What you will do:
Scan the lines below for "attacker"; report the number of lines that contain it, and only that.

Source material:
◆ ◆ ◆

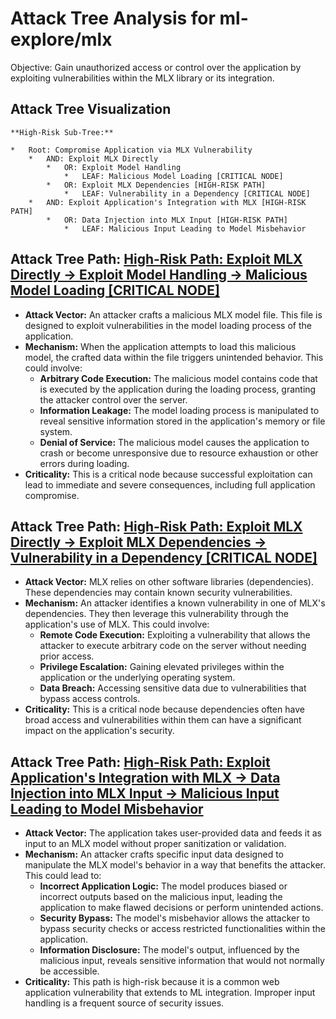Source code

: # Attack Tree Analysis for ml-explore/mlx

Objective: Gain unauthorized access or control over the application by exploiting vulnerabilities within the MLX library or its integration.

## Attack Tree Visualization

```
**High-Risk Sub-Tree:**

*   Root: Compromise Application via MLX Vulnerability
    *   AND: Exploit MLX Directly
        *   OR: Exploit Model Handling
            *   LEAF: Malicious Model Loading [CRITICAL NODE]
        *   OR: Exploit MLX Dependencies [HIGH-RISK PATH]
            *   LEAF: Vulnerability in a Dependency [CRITICAL NODE]
    *   AND: Exploit Application's Integration with MLX [HIGH-RISK PATH]
        *   OR: Data Injection into MLX Input [HIGH-RISK PATH]
            *   LEAF: Malicious Input Leading to Model Misbehavior
```


## Attack Tree Path: [High-Risk Path: Exploit MLX Directly -> Exploit Model Handling -> Malicious Model Loading [CRITICAL NODE]](./attack_tree_paths/high-risk_path_exploit_mlx_directly_-_exploit_model_handling_-_malicious_model_loading__critical_nod_f00450ab.md)

*   **Attack Vector:** An attacker crafts a malicious MLX model file. This file is designed to exploit vulnerabilities in the model loading process of the application.
*   **Mechanism:** When the application attempts to load this malicious model, the crafted data within the file triggers unintended behavior. This could involve:
    *   **Arbitrary Code Execution:** The malicious model contains code that is executed by the application during the loading process, granting the attacker control over the server.
    *   **Information Leakage:** The model loading process is manipulated to reveal sensitive information stored in the application's memory or file system.
    *   **Denial of Service:** The malicious model causes the application to crash or become unresponsive due to resource exhaustion or other errors during loading.
*   **Criticality:** This is a critical node because successful exploitation can lead to immediate and severe consequences, including full application compromise.

## Attack Tree Path: [High-Risk Path: Exploit MLX Directly -> Exploit MLX Dependencies -> Vulnerability in a Dependency [CRITICAL NODE]](./attack_tree_paths/high-risk_path_exploit_mlx_directly_-_exploit_mlx_dependencies_-_vulnerability_in_a_dependency__crit_1c6cb6be.md)

*   **Attack Vector:** MLX relies on other software libraries (dependencies). These dependencies may contain known security vulnerabilities.
*   **Mechanism:** An attacker identifies a known vulnerability in one of MLX's dependencies. They then leverage this vulnerability through the application's use of MLX. This could involve:
    *   **Remote Code Execution:** Exploiting a vulnerability that allows the attacker to execute arbitrary code on the server without needing prior access.
    *   **Privilege Escalation:** Gaining elevated privileges within the application or the underlying operating system.
    *   **Data Breach:** Accessing sensitive data due to vulnerabilities that bypass access controls.
*   **Criticality:** This is a critical node because dependencies often have broad access and vulnerabilities within them can have a significant impact on the application's security.

## Attack Tree Path: [High-Risk Path: Exploit Application's Integration with MLX -> Data Injection into MLX Input -> Malicious Input Leading to Model Misbehavior](./attack_tree_paths/high-risk_path_exploit_application's_integration_with_mlx_-_data_injection_into_mlx_input_-_maliciou_7e2bede6.md)

*   **Attack Vector:** The application takes user-provided data and feeds it as input to an MLX model without proper sanitization or validation.
*   **Mechanism:** An attacker crafts specific input data designed to manipulate the MLX model's behavior in a way that benefits the attacker. This could lead to:
    *   **Incorrect Application Logic:** The model produces biased or incorrect outputs based on the malicious input, leading the application to make flawed decisions or perform unintended actions.
    *   **Security Bypass:** The model's misbehavior allows the attacker to bypass security checks or access restricted functionalities within the application.
    *   **Information Disclosure:** The model's output, influenced by the malicious input, reveals sensitive information that would not normally be accessible.
*   **Criticality:** This path is high-risk because it is a common web application vulnerability that extends to ML integration. Improper input handling is a frequent source of security issues.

◆ ◆ ◆

Reply to the task:
6